Secrets, by Daniel Ellsberg
The founder of Buddhism, born Prince Gautama Siddharta in India in 563 b.c., began his journey toward becoming a Buddha, an Enlightened One, when he ventured out of his palace and witnessed the sufferings of the old, the sick, the poor and the dying. Daniel Ellsberg, now 73, one of the best and the brightest of the American elite, started on his path toward enlightenment as a result of what he saw during the two years he worked in Vietnam for the U.S. State Department in the 1960s.
As a Harvard graduate, a Marine Corps commander, a Rand Corporation analyst and a Defense Department official under Secretary of Defense Robert McNamara, Ellsberg was well trained to be a successful cold-war warrior in the 1960s and '70s. But what he observed in Vietnam was later reinforced by his access to a top-secret 7,000-page archive on U.S. involvement in that southeast Asian country.
The archive later known as the "Pentagon Papers" revealed his government's lies, fabricated to justify its failures and the military escalation in Vietnam. As a citizen of the most open society in the world, a country which has not only a Constitution but a Bill of Rights which even Congress cannot change, Ellsberg had faith in the traditional common sense of his people. He used the facilities of his workplace (the Rand Corporation) to make copies of the "Pentagon Papers," which he then leaked to the New York Times and the Washington Post in 1971.
The government, led by President Richard Nixon, prosecuted him and tried to destroy his reputation. The burglars who broke into the Watergate offices of the Democratic Party also ransacked the offices of Ellsberg's former psychoanalyst. These criminal acts sponsored by the president's advisers led to the Supreme Court's landmark ruling against censorship on national security grounds and to the impeachment and resignation of President Nixon.
"What we had to come back to was a democratic republic--not an elected monarchy--a government under law, with Congress, the courts and the press functioning to curtail executive abuses, as our Constitution envisioned," Ellsberg writes. "Moreover, for the first time in this or any country the legislature was casting its whole vote against an ongoing presidential war. It was reclaiming, through its control of the purse, the war power it had fecklessly delegated nine years earlier. Congress was stopping the bombing, and the war was going to end." It was indeed the triumph of a system of government of the people, by the people and for the people.
The title of Ellsberg's book is somewhat misleading. This is really the moving story of an enlightened citizen who dared to "speak truth to power" and had faith in the protection afforded him by the Bill of Rights. It is an important book for any concerned citizen, especially now when, in the aftermath of Septmber 11, we face a situation very different from and far more serious than our involvement in Vietnam.

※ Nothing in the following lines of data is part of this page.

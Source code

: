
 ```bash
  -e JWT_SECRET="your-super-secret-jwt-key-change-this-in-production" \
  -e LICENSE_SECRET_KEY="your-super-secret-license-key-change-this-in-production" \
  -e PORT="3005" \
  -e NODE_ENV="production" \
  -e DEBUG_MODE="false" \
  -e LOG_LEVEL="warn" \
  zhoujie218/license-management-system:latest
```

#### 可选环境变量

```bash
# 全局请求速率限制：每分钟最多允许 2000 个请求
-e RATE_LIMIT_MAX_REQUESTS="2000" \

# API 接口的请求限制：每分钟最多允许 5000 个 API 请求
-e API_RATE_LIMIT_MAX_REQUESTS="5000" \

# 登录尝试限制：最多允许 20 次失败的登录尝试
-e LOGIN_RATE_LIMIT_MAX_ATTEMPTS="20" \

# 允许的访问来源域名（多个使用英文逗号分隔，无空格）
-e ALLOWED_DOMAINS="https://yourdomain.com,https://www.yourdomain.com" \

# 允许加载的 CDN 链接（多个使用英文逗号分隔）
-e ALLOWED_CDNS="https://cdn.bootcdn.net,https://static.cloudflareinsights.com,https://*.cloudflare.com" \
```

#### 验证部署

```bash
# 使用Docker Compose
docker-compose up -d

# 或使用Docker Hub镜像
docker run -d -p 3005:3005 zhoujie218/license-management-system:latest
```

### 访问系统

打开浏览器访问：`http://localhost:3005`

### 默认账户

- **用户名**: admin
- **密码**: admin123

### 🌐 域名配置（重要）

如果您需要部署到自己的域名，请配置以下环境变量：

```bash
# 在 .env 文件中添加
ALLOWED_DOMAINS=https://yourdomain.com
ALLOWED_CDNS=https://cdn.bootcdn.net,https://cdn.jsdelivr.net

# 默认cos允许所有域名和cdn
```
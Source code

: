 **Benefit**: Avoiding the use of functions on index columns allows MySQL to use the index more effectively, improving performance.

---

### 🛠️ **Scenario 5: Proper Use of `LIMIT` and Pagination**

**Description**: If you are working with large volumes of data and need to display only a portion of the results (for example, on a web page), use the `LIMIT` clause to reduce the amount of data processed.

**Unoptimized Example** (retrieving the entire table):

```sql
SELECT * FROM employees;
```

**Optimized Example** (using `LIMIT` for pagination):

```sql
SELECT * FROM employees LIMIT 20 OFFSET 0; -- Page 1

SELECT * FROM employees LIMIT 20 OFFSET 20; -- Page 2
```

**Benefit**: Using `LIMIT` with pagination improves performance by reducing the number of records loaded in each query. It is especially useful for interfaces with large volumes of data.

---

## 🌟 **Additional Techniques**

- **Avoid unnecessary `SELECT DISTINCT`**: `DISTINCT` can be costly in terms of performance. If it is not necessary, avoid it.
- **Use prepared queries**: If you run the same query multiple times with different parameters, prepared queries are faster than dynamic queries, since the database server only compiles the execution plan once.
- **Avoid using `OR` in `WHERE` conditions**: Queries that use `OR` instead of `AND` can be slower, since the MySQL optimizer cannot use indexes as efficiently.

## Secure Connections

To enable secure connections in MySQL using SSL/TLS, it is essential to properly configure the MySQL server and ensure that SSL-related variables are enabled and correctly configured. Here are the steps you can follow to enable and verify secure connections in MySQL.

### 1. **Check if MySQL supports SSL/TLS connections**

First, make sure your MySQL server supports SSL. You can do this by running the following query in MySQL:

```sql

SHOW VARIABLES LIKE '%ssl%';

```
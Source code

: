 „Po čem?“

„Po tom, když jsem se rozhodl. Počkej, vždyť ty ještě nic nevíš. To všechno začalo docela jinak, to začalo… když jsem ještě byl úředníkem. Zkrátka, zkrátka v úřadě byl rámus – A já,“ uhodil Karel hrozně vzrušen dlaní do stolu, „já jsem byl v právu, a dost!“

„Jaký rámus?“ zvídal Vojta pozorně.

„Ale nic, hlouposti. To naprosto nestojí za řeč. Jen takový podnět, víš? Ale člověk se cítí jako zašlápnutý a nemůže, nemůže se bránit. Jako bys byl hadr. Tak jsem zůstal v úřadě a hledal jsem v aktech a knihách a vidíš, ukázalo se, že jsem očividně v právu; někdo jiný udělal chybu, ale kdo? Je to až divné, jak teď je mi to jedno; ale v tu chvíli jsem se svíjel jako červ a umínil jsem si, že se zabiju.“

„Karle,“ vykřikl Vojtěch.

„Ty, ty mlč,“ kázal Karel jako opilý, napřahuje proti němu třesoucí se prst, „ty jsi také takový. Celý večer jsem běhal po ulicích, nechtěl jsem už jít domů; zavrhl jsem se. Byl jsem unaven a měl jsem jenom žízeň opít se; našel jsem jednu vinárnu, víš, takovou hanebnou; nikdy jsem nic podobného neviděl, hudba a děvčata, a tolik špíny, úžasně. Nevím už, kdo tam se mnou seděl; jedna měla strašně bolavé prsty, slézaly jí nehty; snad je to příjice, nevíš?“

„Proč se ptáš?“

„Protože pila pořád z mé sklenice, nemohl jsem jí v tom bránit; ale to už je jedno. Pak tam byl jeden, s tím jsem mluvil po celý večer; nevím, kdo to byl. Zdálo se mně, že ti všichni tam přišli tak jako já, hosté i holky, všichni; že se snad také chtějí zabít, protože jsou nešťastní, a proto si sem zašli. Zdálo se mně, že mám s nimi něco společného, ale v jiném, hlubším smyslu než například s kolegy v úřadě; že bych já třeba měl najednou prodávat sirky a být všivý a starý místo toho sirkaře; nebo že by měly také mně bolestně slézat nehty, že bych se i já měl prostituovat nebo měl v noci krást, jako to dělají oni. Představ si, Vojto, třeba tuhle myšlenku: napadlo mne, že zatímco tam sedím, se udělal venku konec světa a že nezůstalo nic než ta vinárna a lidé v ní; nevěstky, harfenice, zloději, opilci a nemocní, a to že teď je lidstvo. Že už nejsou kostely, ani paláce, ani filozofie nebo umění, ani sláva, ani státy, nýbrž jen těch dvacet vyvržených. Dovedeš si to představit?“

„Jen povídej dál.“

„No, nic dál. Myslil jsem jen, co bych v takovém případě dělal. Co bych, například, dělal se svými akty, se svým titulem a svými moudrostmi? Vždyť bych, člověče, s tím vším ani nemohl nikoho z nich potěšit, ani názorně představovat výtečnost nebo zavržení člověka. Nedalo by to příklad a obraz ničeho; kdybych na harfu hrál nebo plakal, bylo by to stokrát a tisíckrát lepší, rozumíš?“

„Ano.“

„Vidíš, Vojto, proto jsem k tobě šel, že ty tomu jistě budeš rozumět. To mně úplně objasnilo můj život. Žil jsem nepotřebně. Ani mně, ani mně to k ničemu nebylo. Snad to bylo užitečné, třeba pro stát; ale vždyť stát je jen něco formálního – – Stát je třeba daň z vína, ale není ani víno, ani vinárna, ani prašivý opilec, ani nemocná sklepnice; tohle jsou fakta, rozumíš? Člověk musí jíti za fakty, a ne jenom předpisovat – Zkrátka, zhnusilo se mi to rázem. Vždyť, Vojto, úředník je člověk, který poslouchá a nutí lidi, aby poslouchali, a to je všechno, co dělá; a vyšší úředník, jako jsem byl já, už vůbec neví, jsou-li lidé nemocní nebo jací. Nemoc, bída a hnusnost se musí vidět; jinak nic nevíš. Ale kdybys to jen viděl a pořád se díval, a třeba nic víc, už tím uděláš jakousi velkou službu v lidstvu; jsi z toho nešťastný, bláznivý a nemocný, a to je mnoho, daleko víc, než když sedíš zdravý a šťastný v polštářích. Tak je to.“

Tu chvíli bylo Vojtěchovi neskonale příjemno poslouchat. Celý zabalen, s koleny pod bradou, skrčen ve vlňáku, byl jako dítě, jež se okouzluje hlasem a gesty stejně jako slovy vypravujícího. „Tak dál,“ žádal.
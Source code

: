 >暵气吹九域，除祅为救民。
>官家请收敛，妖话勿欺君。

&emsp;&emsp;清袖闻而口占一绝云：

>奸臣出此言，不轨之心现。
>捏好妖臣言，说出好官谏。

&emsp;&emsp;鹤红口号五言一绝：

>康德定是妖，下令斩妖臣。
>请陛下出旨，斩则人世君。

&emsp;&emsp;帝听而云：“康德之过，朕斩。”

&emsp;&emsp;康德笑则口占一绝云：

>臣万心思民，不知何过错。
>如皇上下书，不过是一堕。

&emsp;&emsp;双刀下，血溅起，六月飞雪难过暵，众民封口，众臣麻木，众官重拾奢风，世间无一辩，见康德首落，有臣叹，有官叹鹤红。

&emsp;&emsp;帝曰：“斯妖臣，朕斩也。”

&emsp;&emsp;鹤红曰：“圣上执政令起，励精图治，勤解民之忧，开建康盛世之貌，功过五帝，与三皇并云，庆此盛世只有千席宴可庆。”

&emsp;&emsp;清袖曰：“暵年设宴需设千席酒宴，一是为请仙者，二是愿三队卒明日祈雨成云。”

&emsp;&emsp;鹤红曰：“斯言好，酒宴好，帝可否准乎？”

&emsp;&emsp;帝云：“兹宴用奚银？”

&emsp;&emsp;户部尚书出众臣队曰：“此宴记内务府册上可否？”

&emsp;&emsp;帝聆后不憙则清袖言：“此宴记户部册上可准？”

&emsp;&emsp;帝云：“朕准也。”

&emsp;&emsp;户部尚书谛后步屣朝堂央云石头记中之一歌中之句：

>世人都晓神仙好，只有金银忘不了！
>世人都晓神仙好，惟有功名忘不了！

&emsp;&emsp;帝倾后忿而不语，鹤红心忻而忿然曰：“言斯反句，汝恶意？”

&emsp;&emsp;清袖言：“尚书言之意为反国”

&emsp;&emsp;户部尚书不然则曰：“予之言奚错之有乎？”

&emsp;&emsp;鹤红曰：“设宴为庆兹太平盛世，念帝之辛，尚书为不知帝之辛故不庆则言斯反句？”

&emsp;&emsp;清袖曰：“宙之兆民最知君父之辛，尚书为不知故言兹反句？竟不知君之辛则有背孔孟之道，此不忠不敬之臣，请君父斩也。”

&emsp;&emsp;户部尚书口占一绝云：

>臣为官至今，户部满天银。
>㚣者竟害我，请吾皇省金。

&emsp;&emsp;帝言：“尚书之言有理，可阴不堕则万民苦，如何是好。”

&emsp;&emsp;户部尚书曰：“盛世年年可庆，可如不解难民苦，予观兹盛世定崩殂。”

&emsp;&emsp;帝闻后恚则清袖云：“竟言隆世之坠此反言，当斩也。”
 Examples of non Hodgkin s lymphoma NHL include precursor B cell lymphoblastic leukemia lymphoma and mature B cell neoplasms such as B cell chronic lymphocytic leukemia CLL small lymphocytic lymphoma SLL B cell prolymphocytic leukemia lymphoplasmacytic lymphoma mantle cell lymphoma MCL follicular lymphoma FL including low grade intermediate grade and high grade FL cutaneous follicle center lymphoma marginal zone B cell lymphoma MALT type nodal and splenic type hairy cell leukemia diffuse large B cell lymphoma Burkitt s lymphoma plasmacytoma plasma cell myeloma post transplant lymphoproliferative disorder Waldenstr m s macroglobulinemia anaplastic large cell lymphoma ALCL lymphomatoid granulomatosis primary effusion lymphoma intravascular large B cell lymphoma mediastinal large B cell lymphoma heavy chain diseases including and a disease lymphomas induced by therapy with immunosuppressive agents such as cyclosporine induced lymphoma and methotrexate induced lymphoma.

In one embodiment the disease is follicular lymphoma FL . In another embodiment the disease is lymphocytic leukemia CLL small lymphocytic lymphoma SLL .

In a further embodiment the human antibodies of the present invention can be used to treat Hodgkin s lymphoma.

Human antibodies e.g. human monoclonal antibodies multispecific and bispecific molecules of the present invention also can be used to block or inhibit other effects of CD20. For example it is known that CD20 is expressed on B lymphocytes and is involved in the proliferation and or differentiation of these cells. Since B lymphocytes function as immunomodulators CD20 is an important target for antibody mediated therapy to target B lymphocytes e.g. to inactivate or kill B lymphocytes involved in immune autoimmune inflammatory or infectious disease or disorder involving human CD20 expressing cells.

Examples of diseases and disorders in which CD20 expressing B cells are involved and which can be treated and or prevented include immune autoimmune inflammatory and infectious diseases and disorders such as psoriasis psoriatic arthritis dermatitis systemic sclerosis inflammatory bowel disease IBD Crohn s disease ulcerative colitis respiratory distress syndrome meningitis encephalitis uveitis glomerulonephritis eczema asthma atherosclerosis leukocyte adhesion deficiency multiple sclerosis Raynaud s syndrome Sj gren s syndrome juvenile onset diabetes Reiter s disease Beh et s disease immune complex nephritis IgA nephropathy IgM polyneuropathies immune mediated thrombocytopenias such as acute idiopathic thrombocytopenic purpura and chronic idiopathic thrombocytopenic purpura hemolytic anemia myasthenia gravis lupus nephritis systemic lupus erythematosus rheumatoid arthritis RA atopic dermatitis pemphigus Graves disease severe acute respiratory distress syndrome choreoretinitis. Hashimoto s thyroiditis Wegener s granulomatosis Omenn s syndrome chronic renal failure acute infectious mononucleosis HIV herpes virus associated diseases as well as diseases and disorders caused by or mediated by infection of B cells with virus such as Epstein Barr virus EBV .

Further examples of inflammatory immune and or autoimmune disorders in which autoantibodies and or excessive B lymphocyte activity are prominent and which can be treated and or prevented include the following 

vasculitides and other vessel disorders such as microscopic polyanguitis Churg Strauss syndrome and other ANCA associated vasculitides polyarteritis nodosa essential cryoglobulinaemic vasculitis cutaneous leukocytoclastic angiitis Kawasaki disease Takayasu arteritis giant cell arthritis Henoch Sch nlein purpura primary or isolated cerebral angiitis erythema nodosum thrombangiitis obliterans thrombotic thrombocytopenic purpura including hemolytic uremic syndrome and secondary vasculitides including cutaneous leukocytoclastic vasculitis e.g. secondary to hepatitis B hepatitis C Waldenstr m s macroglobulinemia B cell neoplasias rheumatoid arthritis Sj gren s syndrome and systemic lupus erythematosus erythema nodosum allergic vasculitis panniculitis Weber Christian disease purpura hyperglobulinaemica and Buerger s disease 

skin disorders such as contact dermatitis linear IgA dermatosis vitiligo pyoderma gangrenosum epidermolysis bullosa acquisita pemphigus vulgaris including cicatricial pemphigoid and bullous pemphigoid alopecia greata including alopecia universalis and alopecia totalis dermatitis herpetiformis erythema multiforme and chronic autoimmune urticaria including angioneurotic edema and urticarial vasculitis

The U.S. government, as any decent government would, has reacted to the threat posed by international terrorism by strengthening its executive machinery and by ameliorating its system of intelligence gathering. In one of the final acts of the 107th Congress, on November 19 the Senate voted 90 to 9 to fold 170,000 employees from 22 agencies into a new Department of Homeland Security charged with the responsibility of improving the nation's defense against terrorism. What effects this new department will have on the Bill of Rights, in particular on freedom of information and on the government's right to hold secrets, remains to be seen.
During the debate on the Freedom of Information Act in June 1966, a young Illinois congressman spoke: "No matter what party has held the political power of government, there have been attempts to cover up mistakes and errors. . . . Disclosure of government information is particularly important today because government is becoming involved in more and more aspects of every citizen's personal and business life, and so access to information about how government is exercising its trust becomes increasingly important." That Republican congressman was Donald Rumsfeld, who is now secretary of defense and in that role seems to have softened his former conviction. Ellsberg's book is an excellent and necessary reminder of how costly government secrets can be for the citizens of our country.